Il faut garder à l’esprit que le flex office est porté par une idéologie, aujourd’hui dominante, qui affirme que nous serions entrés dans une époque de mobilité complète, une société liquide où des individus autonomes, entrepreneurs d’eux-mêmes, géreraient leur vie et leur trajectoire professionnelles comme on gère des startups. C'est un imaginaire en partie alimenté par le modèle californien où l’élite n’aurait plus aucun ancrage territorial et institutionnel. Or s’il est vrai qu’une couche de la population évolue dans cet univers mondialisé, prétendre que la totalité des actifs vit dans cette réalité constitue, selon moi, une erreur absolue.
Si on prend les données de vos travaux au sérieux, quels enseignements faut-il en tirer concrètement ?

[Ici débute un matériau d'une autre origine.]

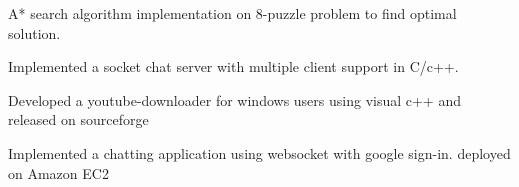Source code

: 



\begin{cventries}

\cvproject
{
    \begin{cvitems} %
        \item {A* search algorithm implementation on 8-puzzle problem to find optimal solution.}
        \item {Implemented a socket chat server with multiple client support in C/c++.}
        \item {Developed a youtube-downloader for windows users using visual c++ and released on sourceforge }
        \item {Implemented a chatting application using websocket with google sign-in. deployed on Amazon EC2 }
        \end{cvitems}
}

\end{cventries}
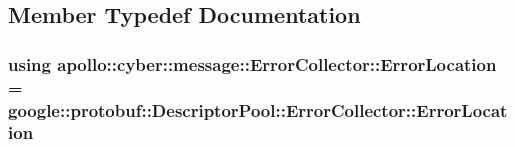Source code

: \subsection{Member Typedef Documentation}
\hypertarget{classapollo_1_1cyber_1_1message_1_1ErrorCollector_ac39eb350844e7897054ed7552e67a64b}{
\subsubsection[{Error\-Location}]{\setlength{\rightskip}{0pt plus 5cm}using {\bf apollo\-::cyber\-::message\-::\-Error\-Collector\-::\-Error\-Location} =  google\-::protobuf\-::\-Descriptor\-Pool\-::\-Error\-Collector\-::\-Error\-Location\hspace{0.3cm}{\ttfamily [private]}}}\label{classapollo_1_1cyber_1_1message_1_1ErrorCollector_ac39eb350844e7897054ed7552e67a64b}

Il faut considérer les résultats de cette enquête comme une alerte par rapport au discours qui prétend que les bureaux comme les salariés devraient être mobiles, flexibles et adaptables sous prétexte que l’économie et les technologies seraient en perpétuel changement. Nous sommes bel et bien engagés dans une dynamique globale de transformation de l'organisation productive des lieux de travail. Mais dans cette transformation, il y a une viscosité sociale des actifs qui est sous-estimée. Et pas seulement des actifs français, loin de là ! Ignorer cette réalité serait contre-productif à tous les niveaux. D’où l’intérêt de déconstruire le discours global pour faire des analyses plus fines et rentrer dans les spécificités de chaque entreprise et chaque immeuble de bureau. On constate ainsi qu’à l’encontre de cette vision très répandue qui présente aujourd’hui l’immeuble de bureau comme un hub tourné vers les activités collectives et la socialisation, la grande majorité des actifs exprime au contraire le souhait de disposer d’espaces où il serait possible de s’isoler. C’est d’ailleurs en partie ce qui explique le rejet massif du flex office.
Malgré les réticences exprimées par les actifs, de plus en plus de directions font le choix de basculer vers des postes non attribués. Comment gérer cette contradiction ?
Compte tenu de l’évolution du télétravail et de l’usage des espaces, on comprend bien la volonté des directions de passer à des postes non dédiés. Mais ce passage devra forcément s’opérer dans un jeu de compromis. Et si possible un compromis intelligent entre l’efficience sociale et notamment la qualité de vie au travail, l’efficience économique et désormais de plus en plus l’efficience environnementale. Le cahier des charges se durcit. Et il pèse de plus en plus sur les épaules du management du premier niveau qui voit sa tâche se compliquer avec le travail à distance. C’est pourquoi, ce compromis se situe davantage, selon moi, du côté des approches de desk sharing plutôt que de flex office. Il s’agit bien de mettre en place des bureaux partagés, mais dans des espaces fractionnés qui respectent la cohérence des équipes et structurée autour de la notion de territoires avec tous les attributs de l’ « open space intelligent » en termes d’acoustique, de collaboration, de concentration et bien sûr de convivialité.